2 is a non-issue IMO. The non-determinism of 1 is also, I think, a bit overstated? AddCleanup is allowed to batch cleanups but the documentation says this is only likely to happen with objects that are less than sixteen bytes and that do not contain pointers, neither of which applies to most of the types currently using Retain/Release.

Practically speaking, the cleanups will most likely run within 1 or 2 GC cycles. Are there cases where this is insufficient? How important is it that memory be freed as quickly as possible?

@lidavidm
Copy link
Member

lidavidm commented Nov 7, 2025

I (not speaking from a maintainer perspective but a personal one) have users who are concerned about memory usage, and are not working with Go directly (instead Go components are part of a larger system).

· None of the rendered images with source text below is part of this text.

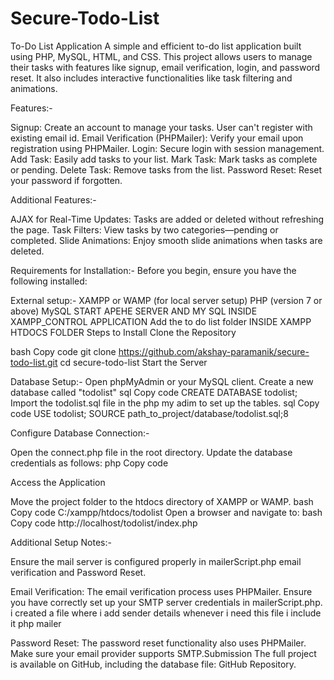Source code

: # Secure-Todo-List
To-Do List Application
A simple and efficient to-do list application built using PHP, MySQL, HTML, and CSS. This project allows users to manage their tasks with features like signup, email verification, login, and password reset. It also includes interactive functionalities like task filtering and animations.

Features:-

Signup: Create an account to manage your tasks.
User can't register with existing email id.
Email Verification (PHPMailer): Verify your email upon registration using PHPMailer.
Login: Secure login with session management.
Add Task: Easily add tasks to your list.
Mark Task: Mark tasks as complete or pending.
Delete Task: Remove tasks from the list.
Password Reset: Reset your password if forgotten.




Additional Features:-

AJAX for Real-Time Updates: Tasks are added or deleted without refreshing the page.
Task Filters: View tasks by two categories—pending or completed.
Slide Animations: Enjoy smooth slide animations when tasks are deleted.


Requirements for Installation:-
Before you begin, ensure you have the following installed:

External setup:-
XAMPP or WAMP (for local server setup)
PHP (version 7 or above)
MySQL
START APEHE SERVER AND MY SQL INSIDE XAMPP_CONTROL  APPLICATION
Add the to do list folder  INSIDE XAMPP  HTDOCS FOLDER 
Steps to Install
Clone the Repository

bash
Copy code
git clone https://github.com/akshay-paramanik/secure-todo-list.git
cd secure-todo-list
Start the Server

Database Setup:-
Open phpMyAdmin or your MySQL client.
Create a new database called "todolist"
sql
Copy code
CREATE DATABASE todolist;
Import the todolist.sql file  in the php my adim to set up the tables.
sql
Copy code
USE todolist;
SOURCE path_to_project/database/todolist.sql;8



Configure Database Connection:-

Open the connect.php file in the root directory.
Update the database credentials as follows:
php
Copy code
<?php
$host = 'localhost';
$db   = 'todolist';
$username = 'root';
$password = '';
?>
Access the Application

Move the project folder to the htdocs directory of XAMPP or WAMP.
bash
Copy code
C:/xampp/htdocs/todolist
Open a browser and navigate to:
bash
Copy code
http://localhost/todolist/index.php


Additional Setup Notes:-

Ensure the mail server is configured properly in mailerScript.php email verification and Password Reset.

Email Verification: The email verification process uses PHPMailer. Ensure you have correctly set up your SMTP server credentials in mailerScript.php.
i created a file where i add sender details whenever i need this file i include it php mailer

Password Reset: The password reset functionality also uses PHPMailer. Make sure your email provider supports SMTP.Submission
The full project is available on GitHub, including the database file: GitHub Repository.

I could insert explicit GC calls all over the application, but at that point I'd lean towards dropping Go entirely (other reasons factor into this, though).

This sounds like a win for pure Go users, so I'm in favor of it. I was hoping we could still keep the current guarantees for non-Go users, but it sounds like that will be difficult.

@pixelherodev
Copy link
Contributor

I (not speaking from a maintainer perspective but a personal one)

That's the perspective I was looking for here :)

have users who are concerned about memory usage

In terms of quantity? Maximum heap usage? I'm assuming you're aware of GOGC and GOMEMLIMIT?

I'm wondering if we can find another solution for such users without needing thousands of lines of code like this to support it...

@lidavidm
Copy link
Member

lidavidm commented Nov 7, 2025

Ah, the other issue is that the memory is allocated via things like mallocator, or Go is given handles to external allocations - so the GC isn't necessarily aware of the (full extent of the) memory used. (And with external handles it's nice to be able to say, release this handle right now instead of hoping the GC gets it.)

@pixelherodev
Copy link
Contributor

pixelherodev commented Nov 10, 2025

Ah, the other issue is that the memory is allocated via things like mallocator, or Go is given handles to external allocations - so the GC isn't necessarily aware of the (full extent of the) memory used. (And with external handles it's nice to be able to say, release this handle right now instead of hoping the GC gets it.)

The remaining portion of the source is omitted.